I note that Starbucks, as part of its drive towards political correctness, has put out a training workbook for its staff (link is to an Adobe Acrobat document in .PDF format). It includes this drivel (click the image for a larger view):
There is no such thing as "your" truth or "other people's" truth. There is only TRUTH, and that word has meaning. Here are a couple of definitions:
- The truth about something is all the facts about it, rather than things that are imagined or invented. Synonyms: reality, fact(s), real life, actuality. (Collins)
- (1) : the body of real things, events, and facts : ACTUALITY (2) : the state of being the case : FACT... (Merriam-Webster).
If something is not in accordance with the facts, or with reality, and so on, it may be opinion, or belief (including religious belief, which typically cannot be tested against empirical evidence), or philosophy, or whatever - but it cannot be labeled as TRUTH in any objective sense. Objectivity requires that something's truth should be testable against reality, and only accepted as true if it conforms to reality - not one's opinion of what should, or should not, be real!
If Starbucks is trying to teach its staff that reality can be ignored in favor of politically correct waffle, it's no wonder the chain is running headlong into problems in the marketplace. The market is real, in the sense that people vote with their dollars. When they find that their dollar doesn't buy them as much as they want from a particular company or industry, they'll do their best to find it somewhere else. Starbucks has chosen to cater to people for whom dollars are not the primary currency of conversation or belief . . . so it need not be surprised that its dollar sales suffer as a result.
As for "what you are feeling", if that doesn't conform to reality as well, then your feelings aren't true or truthful. Ask anyone who's had to listen to a battered woman argue that her abusive husband or partner "really loves her", and she wants to go back to him because she knows "he didn't mean to hurt her" - this after her fourteenth visit to the emergency room with bruises, cuts and broken bones. Yeah, right. Feelings have their place, but they are irrelevant when it comes to facts, and in business they count for nothing in the bottom line. If the bottom line is anything but factual, that business will close its doors.
Q.E.D.
Peter
11 comments:
Excellent post.
Amazing how feeling are weaponized to win arguments and shame, with no regards to facts.
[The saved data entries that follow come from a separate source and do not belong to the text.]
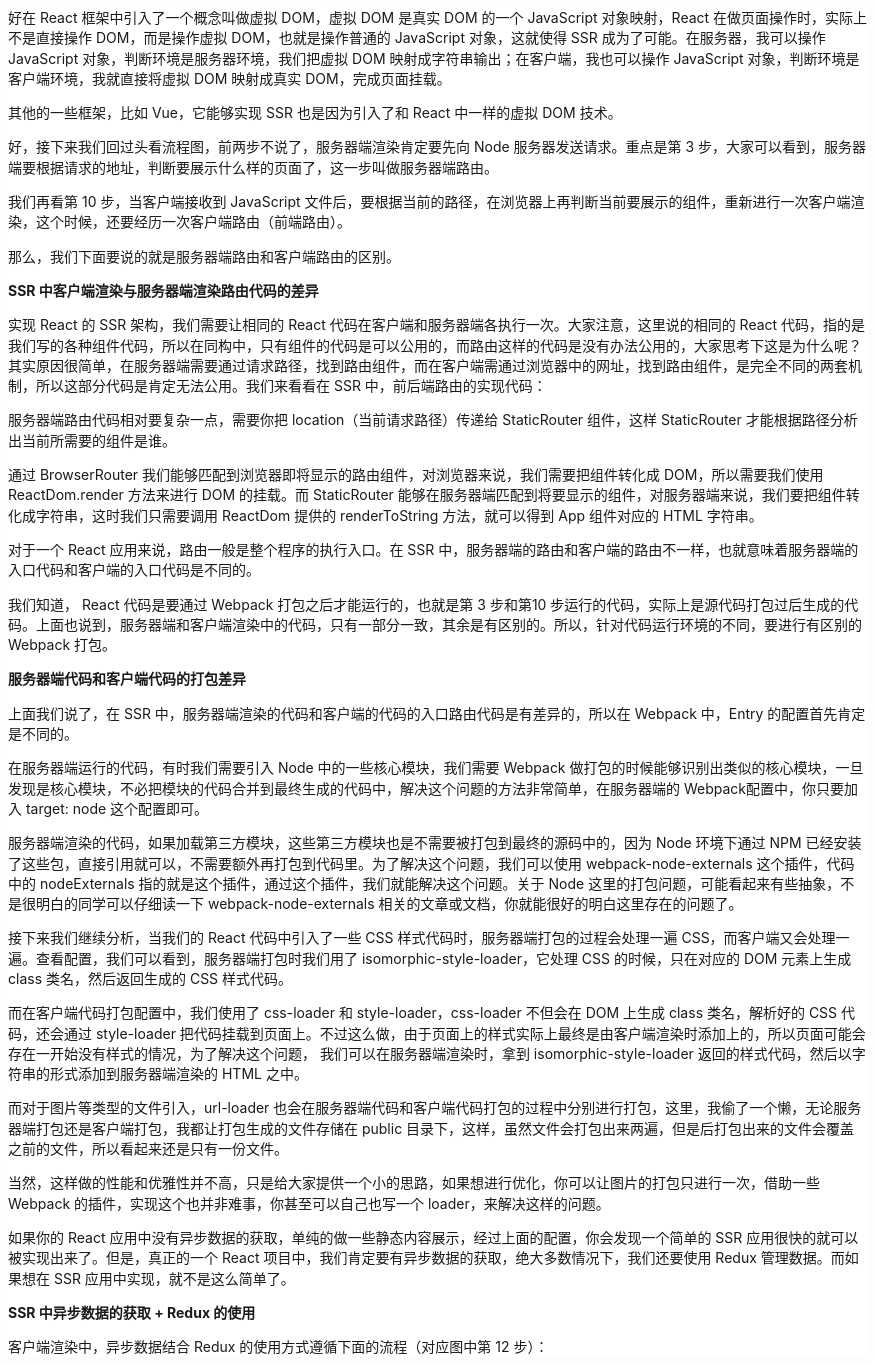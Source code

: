 好在 React 框架中引入了一个概念叫做虚拟 DOM，虚拟 DOM 是真实 DOM 的一个 JavaScript 对象映射，React 在做页面操作时，实际上不是直接操作 DOM，而是操作虚拟 DOM，也就是操作普通的 JavaScript 对象，这就使得 SSR 成为了可能。在服务器，我可以操作 JavaScript 对象，判断环境是服务器环境，我们把虚拟 DOM 映射成字符串输出；在客户端，我也可以操作 JavaScript 对象，判断环境是客户端环境，我就直接将虚拟 DOM 映射成真实 DOM，完成页面挂载。

其他的一些框架，比如 Vue，它能够实现 SSR 也是因为引入了和 React 中一样的虚拟 DOM 技术。

好，接下来我们回过头看流程图，前两步不说了，服务器端渲染肯定要先向 Node 服务器发送请求。重点是第 3 步，大家可以看到，服务器端要根据请求的地址，判断要展示什么样的页面了，这一步叫做服务器端路由。

我们再看第 10 步，当客户端接收到 JavaScript 文件后，要根据当前的路径，在浏览器上再判断当前要展示的组件，重新进行一次客户端渲染，这个时候，还要经历一次客户端路由（前端路由）。

那么，我们下面要说的就是服务器端路由和客户端路由的区别。

**SSR 中客户端渲染与服务器端渲染路由代码的差异**

实现 React 的 SSR 架构，我们需要让相同的 React 代码在客户端和服务器端各执行一次。大家注意，这里说的相同的 React 代码，指的是我们写的各种组件代码，所以在同构中，只有组件的代码是可以公用的，而路由这样的代码是没有办法公用的，大家思考下这是为什么呢？其实原因很简单，在服务器端需要通过请求路径，找到路由组件，而在客户端需通过浏览器中的网址，找到路由组件，是完全不同的两套机制，所以这部分代码是肯定无法公用。我们来看看在 SSR 中，前后端路由的实现代码：

服务器端路由代码相对要复杂一点，需要你把 location（当前请求路径）传递给 StaticRouter 组件，这样 StaticRouter 才能根据路径分析出当前所需要的组件是谁。

通过 BrowserRouter 我们能够匹配到浏览器即将显示的路由组件，对浏览器来说，我们需要把组件转化成 DOM，所以需要我们使用 ReactDom.render 方法来进行 DOM 的挂载。而 StaticRouter 能够在服务器端匹配到将要显示的组件，对服务器端来说，我们要把组件转化成字符串，这时我们只需要调用 ReactDom 提供的 renderToString 方法，就可以得到 App 组件对应的 HTML 字符串。

对于一个 React 应用来说，路由一般是整个程序的执行入口。在 SSR 中，服务器端的路由和客户端的路由不一样，也就意味着服务器端的入口代码和客户端的入口代码是不同的。

我们知道， React 代码是要通过 Webpack 打包之后才能运行的，也就是第 3 步和第10 步运行的代码，实际上是源代码打包过后生成的代码。上面也说到，服务器端和客户端渲染中的代码，只有一部分一致，其余是有区别的。所以，针对代码运行环境的不同，要进行有区别的 Webpack 打包。

**服务器端代码和客户端代码的打包差异**

上面我们说了，在 SSR 中，服务器端渲染的代码和客户端的代码的入口路由代码是有差异的，所以在 Webpack 中，Entry 的配置首先肯定是不同的。

在服务器端运行的代码，有时我们需要引入 Node 中的一些核心模块，我们需要 Webpack 做打包的时候能够识别出类似的核心模块，一旦发现是核心模块，不必把模块的代码合并到最终生成的代码中，解决这个问题的方法非常简单，在服务器端的 Webpack配置中，你只要加入 target: node 这个配置即可。

服务器端渲染的代码，如果加载第三方模块，这些第三方模块也是不需要被打包到最终的源码中的，因为 Node 环境下通过 NPM 已经安装了这些包，直接引用就可以，不需要额外再打包到代码里。为了解决这个问题，我们可以使用 webpack-node-externals 这个插件，代码中的 nodeExternals 指的就是这个插件，通过这个插件，我们就能解决这个问题。关于 Node 这里的打包问题，可能看起来有些抽象，不是很明白的同学可以仔细读一下 webpack-node-externals 相关的文章或文档，你就能很好的明白这里存在的问题了。

接下来我们继续分析，当我们的 React 代码中引入了一些 CSS 样式代码时，服务器端打包的过程会处理一遍 CSS，而客户端又会处理一遍。查看配置，我们可以看到，服务器端打包时我们用了 isomorphic-style-loader，它处理 CSS 的时候，只在对应的 DOM 元素上生成 class 类名，然后返回生成的 CSS 样式代码。

而在客户端代码打包配置中，我们使用了 css-loader 和 style-loader，css-loader 不但会在 DOM 上生成 class 类名，解析好的 CSS 代码，还会通过 style-loader 把代码挂载到页面上。不过这么做，由于页面上的样式实际上最终是由客户端渲染时添加上的，所以页面可能会存在一开始没有样式的情况，为了解决这个问题， 我们可以在服务器端渲染时，拿到 isomorphic-style-loader 返回的样式代码，然后以字符串的形式添加到服务器端渲染的 HTML 之中。

而对于图片等类型的文件引入，url-loader 也会在服务器端代码和客户端代码打包的过程中分别进行打包，这里，我偷了一个懒，无论服务器端打包还是客户端打包，我都让打包生成的文件存储在 public 目录下，这样，虽然文件会打包出来两遍，但是后打包出来的文件会覆盖之前的文件，所以看起来还是只有一份文件。

当然，这样做的性能和优雅性并不高，只是给大家提供一个小的思路，如果想进行优化，你可以让图片的打包只进行一次，借助一些 Webpack 的插件，实现这个也并非难事，你甚至可以自己也写一个 loader，来解决这样的问题。

如果你的 React 应用中没有异步数据的获取，单纯的做一些静态内容展示，经过上面的配置，你会发现一个简单的 SSR 应用很快的就可以被实现出来了。但是，真正的一个 React 项目中，我们肯定要有异步数据的获取，绝大多数情况下，我们还要使用 Redux 管理数据。而如果想在 SSR 应用中实现，就不是这么简单了。

**SSR 中异步数据的获取 + Redux 的使用**

客户端渲染中，异步数据结合 Redux 的使用方式遵循下面的流程（对应图中第 12 步）：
Origins debacle with Larry C. Is a great example.
and therein is the real problem with post-modernism or whatever damn fool name you want to call it... Feelings trump facts when designing regulations around perceived slights. however, Perception doesn't change the law
With "your truth & my truth" we see the big lie in action!
Bu-but what if this "objective reality" stuff doesn't make me as happy as I want to be? I mean what have we got government for?
Teaching this during the Second Grade is when this concept would have the greatest positive educational effect. [IOW 'It doesn't take a third grade IQ...'as my philosopher uncle 'Uncle Danny' would say]
At least Starbucks has shown us what an up-to-date, woke rewrite of John 18:38 would look like.
sniveling twatwaffles.
Didn't Babylon 5 make a point about this? About how truth is a three-edged sword?
There is not truth. Only Zuul.
Starbucks, Starbucks. I keep hearing Starbucks; what is a Starbucks, anyway? I understand it's really expensive, so I guess it's the latest Kawasaki.
Great comment, McChuck.
As for your truth vs. reality, see gravity.
Another thing, while I'm thinking about this: no employee of a business, not even at Starbucks, is there to have a conversation with me and express " their truth. " That employee is there to make sure I get, in a timely manner, whatever the business offers. I may decide to start a conversation, but I need to remember not to steal from the business owner by wasting the employee's time. The employee needs to remember it isn't their place to change my view on company time.
Starbucks evidently believes their mission is to save the world, not to sell coffee. The market will make a decision about that, and rightly so.